The numbers are not falsified. Walt Boyes is not a forger or con-man.
The numbers come from
- PhilipK's observation that the numbers are for the process automation market (only a subset on this forum are in this market), which overlaps, but does is not identical with the Automation Controls market (which more accurately reflects the constituency of this forum)
- the nature of ABB's business - consolidations & company purchases by ABB.
The web site generating the original ranking list has another interesting list, or table of "Missing Companies" at
http://www.controlglobal.com/articles/2005/487.html
The example used (below) actually uses ABBs situation, a company that has purchased many others and inherits with the purchase the collective installed-base(s), as pointed out by AutomaticLeigh (above).
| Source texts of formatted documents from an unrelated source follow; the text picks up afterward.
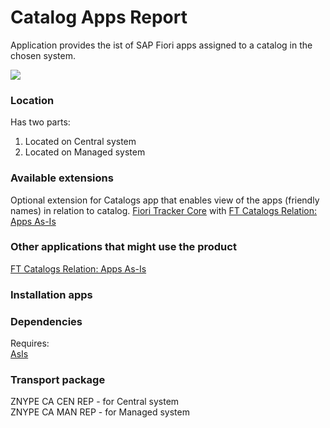 # Catalog Apps Report

Application provides the ist of SAP Fiori apps assigned to a catalog in the chosen system.

![](/res/ca.png)

### Location
Has two parts:
1. Located on Central system
2. Located on Managed system

### Available extensions
Optional extension for Catalogs app that enables view of the apps (friendly names) in relation to catalog.
[Fiori Tracker Core](ft-core.md) with [FT Catalogs Relation: Apps As-Is](/ft-cats-rel-apps-asis.md)

### Other applications that might use the product
[FT Catalogs Relation: Apps As-Is](/ft-cats-rel-apps-asis.md)

### Installation apps


### Dependencies
Requires:  
[AsIs](asis.md)

### Transport package
ZNYPE CA CEN REP - for Central system<br>
ZNYPE CA MAN REP - for Managed system


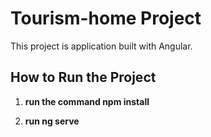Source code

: # Tourism-home Project

This project is application built with Angular.

## How to Run the Project 

1. **run the command npm install**  


1. **run ng serve**  
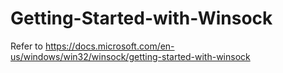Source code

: # Getting-Started-with-Winsock
Refer to https://docs.microsoft.com/en-us/windows/win32/winsock/getting-started-with-winsock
"For example, the Fischer & Porter Company, a well-known name in 1990, had ceased to exist as a marque in 2002. The company, itself, was purchased by Elsag BV, and merged with Bailey Controls to form Bailey-Fischer-Porter. Later, Elsag sold the combined companies to ABB, who elected to drop both trade names in favor of ABB Process Instrumentation. So, an Instrument Engineer whose company installed Fischer & Porter instrumentation or control systems in the early 1990s may now find it impossible to easily find information, manuals, and source spare parts and service for Fischer & Porter systems. Fischer & Porter, as you will see in the table below, is far from the only example of this problem. The Authors therefore provide this information as a public service to the profession."
When you add up Applied Automation, Bailey, Combustion Engineering, Elsag, Fischer & Porter, Hartmann & Brown, Kent, Taylor, and TBI with Asea Brown Boveri's original base, it does add up.